Deploying EKS control plane to mgmt VPC or app VPC #106

NathanielWroblewski · 2021-12-20T23:34:30Z

NathanielWroblewski
Dec 20, 2021

In following the guide for EKS deployment, it was unclear initially if the control plane was deployed to the app VPC or the management VPC because the management VPC peering had just been set-up. It seems the management VPC is not really used in the guide, and I think this contributed to my confusion, but I've since placed a bastion there.

The docs are missing a step for establishing peering prior to adding the DNS resolver. (Establishing peering is omitted entirely, but the DNS resolver cannot be established due to errors on the SGs for being in different VPCs).

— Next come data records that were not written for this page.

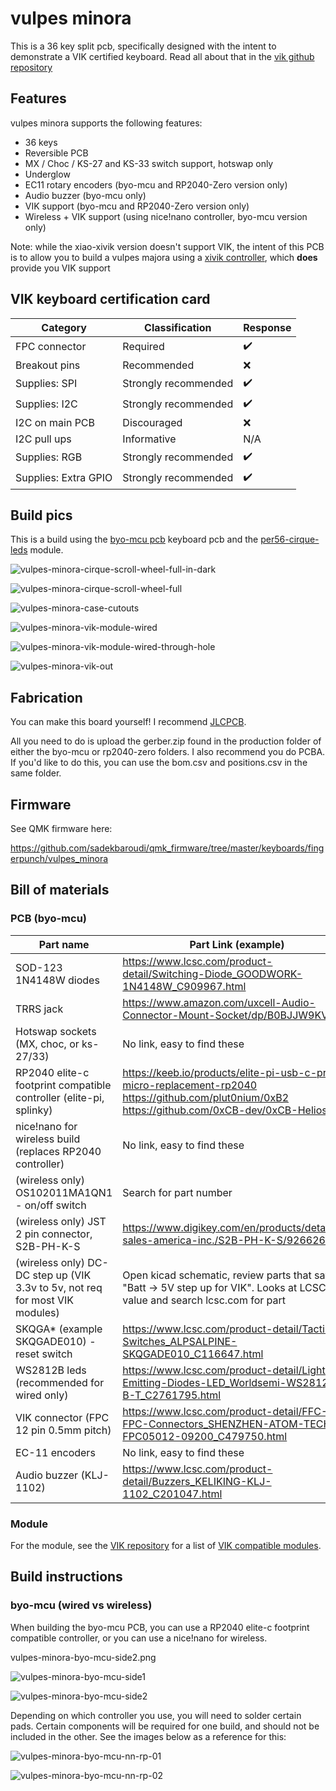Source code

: # vulpes minora

This is a 36 key split pcb, specifically designed with the intent to demonstrate a VIK certified keyboard. Read all about that in the [vik github repository](https://github.com/sadekbaroudi/vik)

## Features

vulpes minora supports the following features:
* 36 keys
* Reversible PCB
* MX / Choc / KS-27 and KS-33 switch support, hotswap only
* Underglow
* EC11 rotary encoders (byo-mcu and RP2040-Zero version only)
* Audio buzzer (byo-mcu only)
* VIK support (byo-mcu and RP2040-Zero version only)
* Wireless + VIK support (using nice!nano controller, byo-mcu version only)

Note: while the xiao-xivik version doesn't support VIK, the intent of this PCB is to allow you to build a vulpes majora using a [xivik controller](https://fingerpunch.xyz/product/xivik), which **does** provide you VIK support

## VIK keyboard certification card

| Category                 | Classification          | Response           |
| -----------------------  | ----------------------- | ------------------ |
| FPC connector            | Required                | :heavy_check_mark: |
| Breakout pins            | Recommended             | :x:                |
| Supplies: SPI            | Strongly recommended    | :heavy_check_mark: |
| Supplies: I2C            | Strongly recommended    | :heavy_check_mark: |
| I2C on main PCB          | Discouraged             | :x:                |
| I2C pull ups             | Informative             | N/A                |
| Supplies: RGB            | Strongly recommended    | :heavy_check_mark: |
| Supplies: Extra GPIO     | Strongly recommended    | :heavy_check_mark: |

## Build pics

This is a build using the [byo-mcu pcb](https://github.com/sadekbaroudi/vulpes-minora/tree/master/pcb/byo-mcu) keyboard pcb and the [per56-cirque-leds](https://github.com/sadekbaroudi/vik/tree/master/pcb/per56-cirque-leds) module.

![vulpes-minora-cirque-scroll-wheel-full-in-dark](images/vulpes-minora-cirque-scroll-wheel-full-in-dark.jpg)

![vulpes-minora-cirque-scroll-wheel-full](images/vulpes-minora-cirque-scroll-wheel-full.jpg)

![vulpes-minora-case-cutouts](images/vulpes-minora-case-cutouts.jpg)

![vulpes-minora-vik-module-wired](images/vulpes-minora-vik-module-wired.jpg)

![vulpes-minora-vik-module-wired-through-hole](images/vulpes-minora-vik-module-wired-through-hole.jpg)

![vulpes-minora-vik-out](images/vulpes-minora-vik-out.jpg)

## Fabrication

You can make this board yourself! I recommend [JLCPCB](https://jlcpcb.com/).

All you need to do is upload the gerber.zip found in the production folder of either the byo-mcu or rp2040-zero folders. I also recommend you do PCBA. If you'd like to do this, you can use the bom.csv and positions.csv in the same folder.

## Firmware

See QMK firmware here:

https://github.com/sadekbaroudi/qmk_firmware/tree/master/keyboards/fingerpunch/vulpes_minora

## Bill of materials

### PCB (byo-mcu)

| Part name                                                                    | Part Link (example)                                                                                                                                                | Required               | Quantity               |
| ---------------------------------------------------------------------------- | ------------------------------------------------------------------------------------------------------------------------------------------------------------------ | ---------------------- | ---------------------- |
| SOD-123 1N4148W diodes                                                       | https://www.lcsc.com/product-detail/Switching-Diode_GOODWORK-1N4148W_C909967.html                                                                                  | :heavy_check_mark:     | 36 (38 if using EC11 ) |
| TRRS jack                                                                    | https://www.amazon.com/uxcell-Audio-Connector-Mount-Socket/dp/B0BJJW9KVZ                                                                                           | :heavy_check_mark:     | 2                      |
| Hotswap sockets (MX, choc, or ks-27/33)                                      | No link, easy to find these                                                                                                                                        | :heavy_check_mark:     | 36                     |
| RP2040 elite-c footprint compatible controller (elite-pi, splinky)           | https://keeb.io/products/elite-pi-usb-c-pro-micro-replacement-rp2040 <br /> https://github.com/plut0nium/0xB2 <br /> https://github.com/0xCB-dev/0xCB-Helios       | :heavy_check_mark:     | 2                      |
| nice!nano for wireless build (replaces RP2040 controller)                    | No link, easy to find these                                                                                                                                        | :heavy_check_mark:     | 2                      |
| (wireless only) OS102011MA1QN1 - on/off switch                               | Search for part number                                                                                                                                             | :heavy_check_mark:     | 2                      |
| (wireless only) JST 2 pin connector, S2B-PH-K-S                              | https://www.digikey.com/en/products/detail/jst-sales-america-inc./S2B-PH-K-S/926626                                                                                | :heavy_check_mark:     | 2                      |
| (wireless only) DC-DC step up (VIK 3.3v to 5v, not req for most VIK modules) | Open kicad schematic, review parts that say "Batt -> 5V step up for VIK". Looks at LCSC value and search lcsc.com for part                                         | :x:                    | 2 for each pert        |
| SKQGA* (example SKQGADE010) - reset switch                                   | https://www.lcsc.com/product-detail/Tactile-Switches_ALPSALPINE-SKQGADE010_C116647.html                                                                            | :heavy_check_mark:     | 2                      |
| WS2812B leds (recommended for wired only)                                    | https://www.lcsc.com/product-detail/Light-Emitting-Diodes-LED_Worldsemi-WS2812B-B-T_C2761795.html                                                                  | :x:                    | 12                     |
| VIK connector (FPC 12 pin 0.5mm pitch)                                       | https://www.lcsc.com/product-detail/FFC-FPC-Connectors_SHENZHEN-ATOM-TECH-FPC05012-09200_C479750.html                                                              | :x:                    | 2                      |
| EC-11 encoders                                                               | No link, easy to find these                                                                                                                                        | :x:                    | 2                      |
| Audio buzzer (KLJ-1102)                                                      | https://www.lcsc.com/product-detail/Buzzers_KELIKING-KLJ-1102_C201047.html                                                                                         | :x:                    | 2                      |

### Module

For the module, see the [VIK repository](https://github.com/sadekbaroudi/vik) for a list of [VIK compatible modules](https://github.com/sadekbaroudi/vik#known-list-of-vik-certifications).

## Build instructions

### byo-mcu (wired vs wireless)

When building the byo-mcu PCB, you can use a RP2040 elite-c footprint compatible controller, or you can use a nice!nano for wireless.



vulpes-minora-byo-mcu-side2.png

![vulpes-minora-byo-mcu-side1](images/vulpes-minora-byo-mcu-side1.png)

![vulpes-minora-byo-mcu-side2](images/vulpes-minora-byo-mcu-side2.png)

Depending on which controller you use, you will need to solder certain pads. Certain components will be required for one build, and should not be included in the other. See the images below as a reference for this:

![vulpes-minora-byo-mcu-nn-rp-01](images/vulpes-minora-byo-mcu-nn-rp-01.png)

![vulpes-minora-byo-mcu-nn-rp-02](images/vulpes-minora-byo-mcu-nn-rp-02.png)
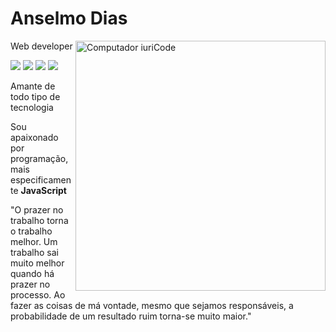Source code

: <h1>Anselmo Dias</h1>
<img src="https://github.com/user-attachments/assets/c9c70b68-4e78-49c7-a3e1-9caad7410cb5" min-width="400px" max-width="400px" width="400px" align="right" alt="Computador iuriCode">

Web developer


<p align="left">
  <a href="mailto:anselmodias1617@gmail.com" alt="Gmail">
  <img src="https://img.shields.io/badge/-Gmail-341054?style=flat-square&labelColor=341054&logo=gmail&logoColor=white&link=LINK-DO-SEU-EMAIL" /></a>

  <a href="https://www.linkedin.com/in/anselmo-dias-73a990231" alt="Linkedin">
  <img src="https://img.shields.io/badge/-Linkedin-341054?style=flat-square&logo=Linkedin&logoColor=white&link=LINK-DO-SEU-LINKEDIN" /></a>

  <a href="https://api.whatsapp.com/send?phone=5579981057602&" alt="WhatsApp">
  <img src="https://img.shields.io/badge/-WhatsApp-341054?style=flat-square&labelColor=341054&logo=whatsapp&logoColor=white&link=API-DO-SEU-WHATSAPP"/></a>

  <a href="https://www.instagram.com/_anselmo.dev/" alt="Instagram">
  <img src="https://img.shields.io/badge/-Instagram-341054?style=flat-square&labelColor=341054&logo=instagram&logoColor=white&link=LINK-DO-SEU-INSTAGRAM"/></a>
</p>  

<p> Amante de todo tipo de tecnologia </p>
<p>Sou apaixonado por programação, mais especificamente <strong>JavaScript</strong></p>

<p align="left"> "O prazer no trabalho torna o trabalho melhor. Um trabalho sai muito melhor quando há prazer no processo. Ao fazer as coisas de má vontade, mesmo que sejamos responsáveis, a probabilidade de um resultado ruim torna-se muito maior."</p>
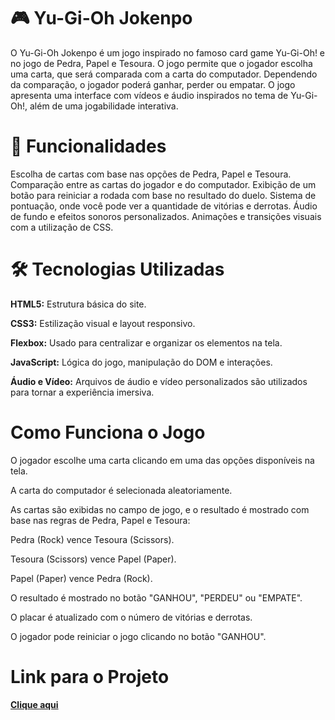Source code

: # 🎮 Yu-Gi-Oh Jokenpo

O Yu-Gi-Oh Jokenpo é um jogo inspirado no famoso card game Yu-Gi-Oh! e no jogo de Pedra, Papel e Tesoura. O jogo permite que o jogador escolha uma carta, que será comparada com a carta do computador. Dependendo da comparação, o jogador poderá ganhar, perder ou empatar. O jogo apresenta uma interface com vídeos e áudio inspirados no tema de Yu-Gi-Oh!, além de uma jogabilidade interativa.

# 🚀 Funcionalidades

Escolha de cartas com base nas opções de Pedra, Papel e Tesoura.
Comparação entre as cartas do jogador e do computador.
Exibição de um botão para reiniciar a rodada com base no resultado do duelo.
Sistema de pontuação, onde você pode ver a quantidade de vitórias e derrotas.
Áudio de fundo e efeitos sonoros personalizados.
Animações e transições visuais com a utilização de CSS.

# 🛠️ Tecnologias Utilizadas
**HTML5:** Estrutura básica do site.

**CSS3:** Estilização visual e layout responsivo.

**Flexbox:** Usado para centralizar e organizar os elementos na tela.

**JavaScript:** Lógica do jogo, manipulação do DOM e interações.

**Áudio e Vídeo:** Arquivos de áudio e vídeo personalizados são utilizados para tornar a experiência imersiva.

# Como Funciona o Jogo

O jogador escolhe uma carta clicando em uma das opções disponíveis na tela.

A carta do computador é selecionada aleatoriamente.

As cartas são exibidas no campo de jogo, e o resultado é mostrado com base nas regras de Pedra, Papel e Tesoura:

Pedra (Rock) vence Tesoura (Scissors).

Tesoura (Scissors) vence Papel (Paper).

Papel (Paper) vence Pedra (Rock).

O resultado é mostrado no botão "GANHOU", "PERDEU" ou "EMPATE".

O placar é atualizado com o número de vitórias e derrotas.

O jogador pode reiniciar o jogo clicando no botão "GANHOU".

# Link para o Projeto

[**Clique aqui**](https://js-yugioh-jokenpo.vercel.app)
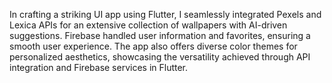 In crafting a striking UI app using Flutter, I seamlessly
integrated Pexels and Lexica APIs for an extensive
collection of wallpapers with AI-driven suggestions.
Firebase handled user information and favorites,
ensuring a smooth user experience. The app also
offers diverse color themes for personalized
aesthetics, showcasing the versatility achieved
through API integration and Firebase services in
Flutter.

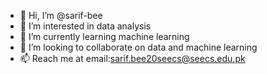- 👋 Hi, I’m @sarif-bee
- 👀 I’m interested in data analysis
- 🌱 I’m currently learning machine learning
- 💞️ I’m looking to collaborate on data and machine learning
- 📫 Reach me at email:sarif.bee20seecs@seecs.edu.pk

<!---
sarif-bee/sarif-bee is a ✨ special ✨ repository because its `README.md` (this file) appears on your GitHub profile.
You can click the Preview link to take a look at your changes.
--->
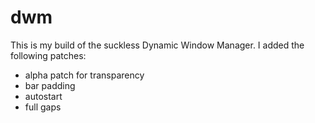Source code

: # dwm

This is my build of the suckless Dynamic Window Manager.
I added the following patches: 
+ alpha patch for transparency
+ bar padding
+ autostart
+ full gaps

I had an issue initially where the control plane terraform never seems to finish:

odule.eks_cluster.null_resource.wait_for_api: Still creating... [19m20s elapsed]
module.eks_cluster.null_resource.wait_for_api: Still creating... [19m30s elapsed]
module.eks_cluster.null_resource.wait_for_api: Still creating... [19m40s elapsed]
module.eks_cluster.null_resource.wait_for_api: Still creating... [19m50s elapsed]
module.eks_cluster.null_resource.wait_for_api: Still creating... [20m0s elapsed]
module.eks_cluster.null_resource.wait_for_api: Still creating... [20m10s elapsed]
module.eks_cluster.null_resource.wait_for_api: Still creating... [20m20s elapsed]
module.eks_cluster.null_resource.wait_for_api: Still creating... [20m30s elapsed]
module.eks_cluster.null_resource.wait_for_api: Still creating... [20m40s elapsed]
module.eks_cluster.null_resource.wait_for_api: Still creating... [20m50s elapsed]
module.eks_cluster.null_resource.wait_for_api: Still creating... [21m0s elapsed]
module.eks_cluster.null_resource.wait_for_api: Still creating... [21m10s elapsed]
module.eks_cluster.null_resource.wait_for_api: Still creating... [21m20s elapsed]
module.eks_cluster.null_resource.wait_for_api: Still creating... [21m30s elapsed]
module.eks_cluster.null_resource.wait_for_api: Still creating... [21m40s elapsed]
module.eks_cluster.null_resource.wait_for_api (local-exec): [] time="2021-12-21T14:45:48-05:00" level=warning msg="Error retrieiving info from endpoint: Head \"https://REDACTED.eks.amazonaws.com\": dial tcp REDACTED:443: connect: operation timed out" name=kubergrunt
module.eks_cluster.null_resource.wait_for_api (local-exec): [] time="2021-12-21T14:45:48-05:00" level=warning msg="Marking api server as not ready" name=kubergrunt
module.eks_cluster.null_resource.wait_for_api (local-exec): [] time="2021-12-21T14:45:48-05:00" level=warning msg="EKS cluster arn:aws:eks:REDACTED:cluster/REDACTED Kubernetes api server is not active yet" name=kubergrunt
module.eks_cluster.null_resource.wait_for_api (local-exec): [] time="2021-12-21T14:45:48-05:00" level=info msg="Waiting for 15s..." name=kubergrunt
module.eks_cluster.null_resource.wait_for_api: Still creating... [21m50s elapsed]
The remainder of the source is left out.